• Book review

  • -1 - Wolf Totem
    • Jiang Rong - Wolf Totem

    • Rating: * * * * no star no star
    • Publisher: Hamish Hamilton £17.99
    • Reviewer: Henry Archer
    • Posted: Mon Jul 7
  • ‘Wolf Totem’ is the account of Chen Zhen’s experiences on the plains of north-central Inner Mongolia, the Olonbulag. Those experiences bear a loose resemblance to those of Jiang Rong himself, who became a Red Guard during China’s Cultural Revolution of 1966, enlisting to purge the Gobi of the ‘Four Olds’. On the Olonbulag, the four olds – old ideas, old culture, old customs and old habits – are well rooted, and the Mongol tribesmen are depicted as living an ‘almost mythical sort of primitive life’. At the heart of this life dwells the wolf totem.

    Chen Zhen is fortunate to fall under the tutelage of Papa Bilgee: sage, prophet and general wolf know-it-all. It is he who initiates Chen Zhen to the wolf cult and teaches him the difference between big and little life. On the Olonbulag, the grass and the grassland are the big life, all else the little life that depends on the big life for survival. Yet the big life is also fragile, and it is only thanks to the wolves that the ecosystem is balanced to preserve it. The wolf is therefore both plague and sacred emissary of the sky god Tengger.

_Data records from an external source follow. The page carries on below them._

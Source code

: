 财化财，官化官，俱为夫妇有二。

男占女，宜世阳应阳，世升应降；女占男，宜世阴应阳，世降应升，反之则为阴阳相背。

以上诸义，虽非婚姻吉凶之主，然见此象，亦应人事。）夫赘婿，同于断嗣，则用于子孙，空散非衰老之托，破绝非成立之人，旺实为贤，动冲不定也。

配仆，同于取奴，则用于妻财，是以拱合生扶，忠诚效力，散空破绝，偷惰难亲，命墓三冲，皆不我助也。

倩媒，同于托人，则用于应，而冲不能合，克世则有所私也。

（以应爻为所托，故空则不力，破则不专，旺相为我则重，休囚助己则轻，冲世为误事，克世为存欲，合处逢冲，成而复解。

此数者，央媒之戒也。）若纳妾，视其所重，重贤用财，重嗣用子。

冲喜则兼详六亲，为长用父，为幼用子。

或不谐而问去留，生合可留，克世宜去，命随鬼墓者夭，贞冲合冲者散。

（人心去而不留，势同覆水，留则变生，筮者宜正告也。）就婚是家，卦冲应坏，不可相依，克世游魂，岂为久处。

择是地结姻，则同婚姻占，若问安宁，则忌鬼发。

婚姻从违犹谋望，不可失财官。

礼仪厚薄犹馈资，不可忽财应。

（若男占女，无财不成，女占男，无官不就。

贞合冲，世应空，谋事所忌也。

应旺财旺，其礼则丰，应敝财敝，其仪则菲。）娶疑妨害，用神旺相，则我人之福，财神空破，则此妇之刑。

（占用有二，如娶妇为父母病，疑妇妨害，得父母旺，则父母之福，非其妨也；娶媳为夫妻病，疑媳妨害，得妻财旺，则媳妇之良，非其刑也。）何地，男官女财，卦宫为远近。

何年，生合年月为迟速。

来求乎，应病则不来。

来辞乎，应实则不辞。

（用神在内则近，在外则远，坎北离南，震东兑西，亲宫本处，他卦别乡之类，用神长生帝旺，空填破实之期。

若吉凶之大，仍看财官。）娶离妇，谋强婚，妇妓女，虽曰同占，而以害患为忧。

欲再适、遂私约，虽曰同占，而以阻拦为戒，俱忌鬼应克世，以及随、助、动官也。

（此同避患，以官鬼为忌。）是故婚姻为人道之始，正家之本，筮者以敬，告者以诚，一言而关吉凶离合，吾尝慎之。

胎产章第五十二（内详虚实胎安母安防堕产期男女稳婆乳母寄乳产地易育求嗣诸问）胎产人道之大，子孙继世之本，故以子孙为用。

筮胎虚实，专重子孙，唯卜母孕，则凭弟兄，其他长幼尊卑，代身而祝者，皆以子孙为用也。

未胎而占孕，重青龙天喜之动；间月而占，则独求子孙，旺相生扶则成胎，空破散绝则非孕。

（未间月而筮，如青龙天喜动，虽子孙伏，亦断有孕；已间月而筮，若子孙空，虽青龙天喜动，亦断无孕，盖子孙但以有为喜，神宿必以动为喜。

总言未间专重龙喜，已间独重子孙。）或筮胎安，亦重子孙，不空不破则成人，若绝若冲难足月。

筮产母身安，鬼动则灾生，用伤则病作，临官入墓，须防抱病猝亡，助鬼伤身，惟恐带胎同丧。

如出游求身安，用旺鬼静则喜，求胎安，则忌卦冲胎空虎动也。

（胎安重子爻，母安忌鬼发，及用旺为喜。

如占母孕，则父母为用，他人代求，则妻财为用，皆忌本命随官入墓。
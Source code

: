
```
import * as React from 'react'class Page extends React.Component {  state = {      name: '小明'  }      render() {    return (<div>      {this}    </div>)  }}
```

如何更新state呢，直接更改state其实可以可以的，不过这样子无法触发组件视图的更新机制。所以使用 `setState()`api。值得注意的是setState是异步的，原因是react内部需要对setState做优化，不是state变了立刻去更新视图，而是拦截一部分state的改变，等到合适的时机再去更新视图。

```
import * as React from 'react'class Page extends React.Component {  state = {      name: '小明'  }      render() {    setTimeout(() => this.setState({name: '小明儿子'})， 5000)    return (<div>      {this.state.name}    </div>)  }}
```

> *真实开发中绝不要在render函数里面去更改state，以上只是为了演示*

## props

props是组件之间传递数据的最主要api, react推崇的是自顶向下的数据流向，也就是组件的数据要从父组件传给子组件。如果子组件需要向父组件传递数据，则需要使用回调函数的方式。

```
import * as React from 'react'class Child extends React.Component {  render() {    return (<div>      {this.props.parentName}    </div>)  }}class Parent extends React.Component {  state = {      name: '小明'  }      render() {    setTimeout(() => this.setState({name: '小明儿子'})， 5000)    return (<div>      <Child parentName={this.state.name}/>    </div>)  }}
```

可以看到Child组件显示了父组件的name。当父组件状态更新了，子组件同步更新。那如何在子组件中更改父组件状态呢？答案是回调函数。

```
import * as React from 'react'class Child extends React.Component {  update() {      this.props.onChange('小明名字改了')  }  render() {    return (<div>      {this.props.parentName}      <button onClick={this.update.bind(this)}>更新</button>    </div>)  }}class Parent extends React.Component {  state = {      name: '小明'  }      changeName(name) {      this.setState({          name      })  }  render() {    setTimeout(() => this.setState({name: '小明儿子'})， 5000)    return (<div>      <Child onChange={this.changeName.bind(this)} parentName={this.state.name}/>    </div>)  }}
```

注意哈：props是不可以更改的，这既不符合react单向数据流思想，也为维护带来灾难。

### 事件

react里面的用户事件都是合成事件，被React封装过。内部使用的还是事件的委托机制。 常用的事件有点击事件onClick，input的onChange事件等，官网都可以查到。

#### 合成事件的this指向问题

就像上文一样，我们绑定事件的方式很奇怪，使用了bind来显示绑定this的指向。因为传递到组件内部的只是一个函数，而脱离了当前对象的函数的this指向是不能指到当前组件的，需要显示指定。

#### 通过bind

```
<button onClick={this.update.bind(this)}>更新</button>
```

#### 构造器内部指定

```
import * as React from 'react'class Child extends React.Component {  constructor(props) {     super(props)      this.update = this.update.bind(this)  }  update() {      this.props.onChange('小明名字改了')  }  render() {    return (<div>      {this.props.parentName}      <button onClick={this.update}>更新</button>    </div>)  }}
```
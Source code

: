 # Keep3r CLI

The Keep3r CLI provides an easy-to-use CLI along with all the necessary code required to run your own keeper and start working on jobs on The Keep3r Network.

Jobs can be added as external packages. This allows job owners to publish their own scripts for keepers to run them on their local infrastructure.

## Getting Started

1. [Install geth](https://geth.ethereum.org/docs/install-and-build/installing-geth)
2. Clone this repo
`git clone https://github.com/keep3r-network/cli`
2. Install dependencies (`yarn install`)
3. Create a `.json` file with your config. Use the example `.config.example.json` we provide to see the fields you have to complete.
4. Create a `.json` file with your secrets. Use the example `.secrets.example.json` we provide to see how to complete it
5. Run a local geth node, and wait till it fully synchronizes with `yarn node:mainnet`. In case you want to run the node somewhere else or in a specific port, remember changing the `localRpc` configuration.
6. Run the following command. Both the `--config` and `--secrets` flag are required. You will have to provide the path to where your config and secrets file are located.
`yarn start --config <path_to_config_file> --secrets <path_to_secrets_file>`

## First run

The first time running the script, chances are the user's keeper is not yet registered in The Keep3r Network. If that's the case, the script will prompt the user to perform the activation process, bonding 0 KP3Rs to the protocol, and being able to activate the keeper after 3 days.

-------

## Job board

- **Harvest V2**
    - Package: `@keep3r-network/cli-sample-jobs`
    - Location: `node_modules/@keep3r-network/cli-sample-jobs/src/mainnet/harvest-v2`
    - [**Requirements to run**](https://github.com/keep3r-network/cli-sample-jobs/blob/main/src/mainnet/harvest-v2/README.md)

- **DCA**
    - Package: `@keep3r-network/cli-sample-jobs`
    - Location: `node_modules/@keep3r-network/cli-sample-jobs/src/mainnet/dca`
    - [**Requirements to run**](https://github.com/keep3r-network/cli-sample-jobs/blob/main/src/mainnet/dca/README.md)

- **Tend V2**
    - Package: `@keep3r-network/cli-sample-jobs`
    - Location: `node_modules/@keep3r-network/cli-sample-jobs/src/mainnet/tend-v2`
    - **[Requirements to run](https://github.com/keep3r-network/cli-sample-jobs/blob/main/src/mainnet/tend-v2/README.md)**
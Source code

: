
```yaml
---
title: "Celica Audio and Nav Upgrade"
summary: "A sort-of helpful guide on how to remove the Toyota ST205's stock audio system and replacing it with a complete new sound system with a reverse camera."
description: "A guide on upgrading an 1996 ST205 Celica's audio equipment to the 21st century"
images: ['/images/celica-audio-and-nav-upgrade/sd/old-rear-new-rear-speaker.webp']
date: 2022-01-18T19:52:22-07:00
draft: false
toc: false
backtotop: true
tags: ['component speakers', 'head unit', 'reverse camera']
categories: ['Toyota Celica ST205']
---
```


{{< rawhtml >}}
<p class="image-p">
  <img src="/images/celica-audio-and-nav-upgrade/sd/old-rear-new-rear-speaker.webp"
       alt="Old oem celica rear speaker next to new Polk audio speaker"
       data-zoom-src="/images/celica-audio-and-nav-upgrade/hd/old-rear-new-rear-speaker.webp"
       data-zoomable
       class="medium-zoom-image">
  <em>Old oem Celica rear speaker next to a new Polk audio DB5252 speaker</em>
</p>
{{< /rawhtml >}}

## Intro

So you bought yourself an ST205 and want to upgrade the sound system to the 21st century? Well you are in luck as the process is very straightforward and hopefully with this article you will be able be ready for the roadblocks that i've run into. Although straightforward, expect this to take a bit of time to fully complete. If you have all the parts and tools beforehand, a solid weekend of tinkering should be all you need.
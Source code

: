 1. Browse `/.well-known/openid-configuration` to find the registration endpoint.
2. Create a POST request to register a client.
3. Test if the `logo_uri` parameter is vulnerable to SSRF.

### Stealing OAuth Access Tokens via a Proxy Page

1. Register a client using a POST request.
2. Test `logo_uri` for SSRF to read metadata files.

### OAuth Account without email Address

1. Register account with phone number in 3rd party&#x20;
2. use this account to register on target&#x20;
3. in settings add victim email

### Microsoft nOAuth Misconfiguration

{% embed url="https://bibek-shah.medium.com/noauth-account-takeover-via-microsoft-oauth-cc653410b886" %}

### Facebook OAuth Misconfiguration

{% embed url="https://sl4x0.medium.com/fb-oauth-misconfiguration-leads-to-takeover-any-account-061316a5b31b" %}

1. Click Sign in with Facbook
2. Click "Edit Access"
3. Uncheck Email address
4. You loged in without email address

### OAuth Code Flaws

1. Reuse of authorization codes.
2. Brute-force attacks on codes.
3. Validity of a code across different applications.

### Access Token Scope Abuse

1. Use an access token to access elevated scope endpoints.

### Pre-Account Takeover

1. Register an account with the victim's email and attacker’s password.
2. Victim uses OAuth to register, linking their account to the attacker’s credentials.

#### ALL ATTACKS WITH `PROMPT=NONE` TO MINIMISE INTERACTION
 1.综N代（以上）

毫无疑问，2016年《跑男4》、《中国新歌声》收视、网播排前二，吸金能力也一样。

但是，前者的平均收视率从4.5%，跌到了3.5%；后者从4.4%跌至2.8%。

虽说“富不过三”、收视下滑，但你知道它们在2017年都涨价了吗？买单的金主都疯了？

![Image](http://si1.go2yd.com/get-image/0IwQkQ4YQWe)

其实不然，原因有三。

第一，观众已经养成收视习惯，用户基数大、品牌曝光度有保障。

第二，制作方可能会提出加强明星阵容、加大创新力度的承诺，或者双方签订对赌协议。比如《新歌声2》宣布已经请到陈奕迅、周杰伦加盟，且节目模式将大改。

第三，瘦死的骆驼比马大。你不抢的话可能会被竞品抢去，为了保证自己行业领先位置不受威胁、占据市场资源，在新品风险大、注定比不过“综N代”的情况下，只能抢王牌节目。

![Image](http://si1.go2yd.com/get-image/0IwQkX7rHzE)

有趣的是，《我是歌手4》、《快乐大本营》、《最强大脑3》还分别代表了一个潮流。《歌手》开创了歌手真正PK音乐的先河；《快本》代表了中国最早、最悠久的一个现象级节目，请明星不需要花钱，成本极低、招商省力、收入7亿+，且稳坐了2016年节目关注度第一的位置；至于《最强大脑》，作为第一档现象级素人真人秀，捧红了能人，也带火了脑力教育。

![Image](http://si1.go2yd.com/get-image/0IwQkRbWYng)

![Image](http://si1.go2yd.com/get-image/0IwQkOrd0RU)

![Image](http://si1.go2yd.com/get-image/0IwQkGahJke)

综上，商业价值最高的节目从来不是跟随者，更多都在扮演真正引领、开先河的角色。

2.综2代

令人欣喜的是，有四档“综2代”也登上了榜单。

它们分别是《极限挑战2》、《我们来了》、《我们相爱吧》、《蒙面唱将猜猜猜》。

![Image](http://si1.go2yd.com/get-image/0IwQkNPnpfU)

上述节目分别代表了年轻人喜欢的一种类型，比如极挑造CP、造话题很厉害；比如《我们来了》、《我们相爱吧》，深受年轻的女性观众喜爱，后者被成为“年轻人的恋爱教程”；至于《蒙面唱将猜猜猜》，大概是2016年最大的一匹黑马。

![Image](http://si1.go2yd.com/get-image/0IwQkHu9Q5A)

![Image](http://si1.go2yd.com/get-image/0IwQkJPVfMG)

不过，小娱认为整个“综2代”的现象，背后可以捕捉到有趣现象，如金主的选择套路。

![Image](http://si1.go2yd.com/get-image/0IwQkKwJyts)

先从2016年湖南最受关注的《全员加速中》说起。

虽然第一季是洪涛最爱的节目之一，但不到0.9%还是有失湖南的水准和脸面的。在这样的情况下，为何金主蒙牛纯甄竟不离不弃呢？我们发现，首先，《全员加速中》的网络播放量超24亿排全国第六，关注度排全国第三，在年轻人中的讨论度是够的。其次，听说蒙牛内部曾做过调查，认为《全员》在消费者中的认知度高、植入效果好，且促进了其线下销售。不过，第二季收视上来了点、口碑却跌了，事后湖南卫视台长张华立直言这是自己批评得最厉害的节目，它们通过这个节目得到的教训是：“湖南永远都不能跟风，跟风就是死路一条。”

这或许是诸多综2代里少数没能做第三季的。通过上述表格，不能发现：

    It is also an exemplar of survival techniques, and Bilgee describes how, replicating the wolves, Genghis Khan’s general Muqali drove thousands of Jin warriors to their deaths in a snowdrift, returning months later to collect the preserved spoils of war. Finally, it is Bilgee who personifies the Four Olds, and who dies along with that way of life.

    The story is gently paced, with an oral quality weaving together the folklore of the grassland and the wolf. It has sold over four million copies in China and been variously interpreted as a critique of contemporary China, a business manual and even a fascist primer. However, all miss the universal import of its critique of Promethean designs and its suggestion that all people can perhaps forget what constitutes the ‘big life’.